Student Question
Who is referred to as Beatrice's "sister" in "Rappaccini's Daughter"?
Quick answer:
Beatrice's "sister" is a beautiful but poisonous flowering plant that grows in her father's garden. She has been raised along this plant, which sprouted from the earth at the hour of her birth, and has been "nourished with its breath."
Beatrice's "sister" is a particularly poisonous plant that her father believes is too potent for him to care for any longer. He tells her that he thinks his "life may pay the penalty" of coming in such close contact with it as caring for it would require and so it "must be consigned to her sole charge" from now on.
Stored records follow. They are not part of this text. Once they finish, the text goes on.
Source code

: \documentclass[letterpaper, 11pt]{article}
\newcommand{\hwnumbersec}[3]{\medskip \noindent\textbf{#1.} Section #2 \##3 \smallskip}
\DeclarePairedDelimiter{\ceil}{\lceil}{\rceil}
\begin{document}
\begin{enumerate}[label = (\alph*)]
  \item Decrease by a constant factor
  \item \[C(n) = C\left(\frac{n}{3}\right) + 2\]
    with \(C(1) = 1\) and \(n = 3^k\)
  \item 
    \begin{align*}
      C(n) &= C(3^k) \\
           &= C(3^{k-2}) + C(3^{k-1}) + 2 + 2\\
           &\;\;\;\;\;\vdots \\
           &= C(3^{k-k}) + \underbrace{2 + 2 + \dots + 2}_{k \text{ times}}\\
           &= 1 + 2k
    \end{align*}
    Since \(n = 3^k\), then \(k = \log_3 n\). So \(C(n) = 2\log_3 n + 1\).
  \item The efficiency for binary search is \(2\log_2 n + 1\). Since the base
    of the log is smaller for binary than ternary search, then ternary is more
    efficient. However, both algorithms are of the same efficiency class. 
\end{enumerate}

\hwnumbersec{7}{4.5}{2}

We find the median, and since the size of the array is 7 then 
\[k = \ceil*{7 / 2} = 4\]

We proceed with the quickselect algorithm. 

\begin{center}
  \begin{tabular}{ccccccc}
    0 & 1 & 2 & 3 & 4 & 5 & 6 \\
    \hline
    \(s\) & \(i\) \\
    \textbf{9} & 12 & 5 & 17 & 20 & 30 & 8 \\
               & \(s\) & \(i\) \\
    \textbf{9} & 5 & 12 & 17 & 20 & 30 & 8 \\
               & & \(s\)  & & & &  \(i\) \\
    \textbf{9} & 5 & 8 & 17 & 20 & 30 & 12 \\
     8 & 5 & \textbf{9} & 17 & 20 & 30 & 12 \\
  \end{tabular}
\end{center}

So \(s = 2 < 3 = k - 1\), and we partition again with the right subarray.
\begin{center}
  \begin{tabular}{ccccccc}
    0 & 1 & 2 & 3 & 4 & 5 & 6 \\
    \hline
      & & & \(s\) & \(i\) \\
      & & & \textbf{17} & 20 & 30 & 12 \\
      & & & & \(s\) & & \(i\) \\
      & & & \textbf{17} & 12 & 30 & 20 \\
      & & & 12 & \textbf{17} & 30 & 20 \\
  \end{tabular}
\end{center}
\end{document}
She calls the "magnificent" plant her "sister" and says that she would be only too happy to take over its care, and she even seems to embrace it with open arms.
Beatrice goes on to attend to the plant with such care that she seems like "one sister performing the duties of affection to another." At one point, she again embraces it, mingling her own breath with its scent, and she asks for its "breath" to revive her from the "common air" that makes her feel faint. She even plucks a flower from it to wear on her dress, and though a drop of its moisture kills a passing lizard, it does no harm to Beatrice at all.
Beatrice has, as she later tells Giovanni, been raised alongside this gorgeous flowering plant so that she feels that it is like her family, and its poison does not harm her as it affects her father, insects, or Giovanni. She says that she "grew up and blossomed with the plant and was nourished with its breath." She has long looked on it as her sister, and she loves it with a "human affection."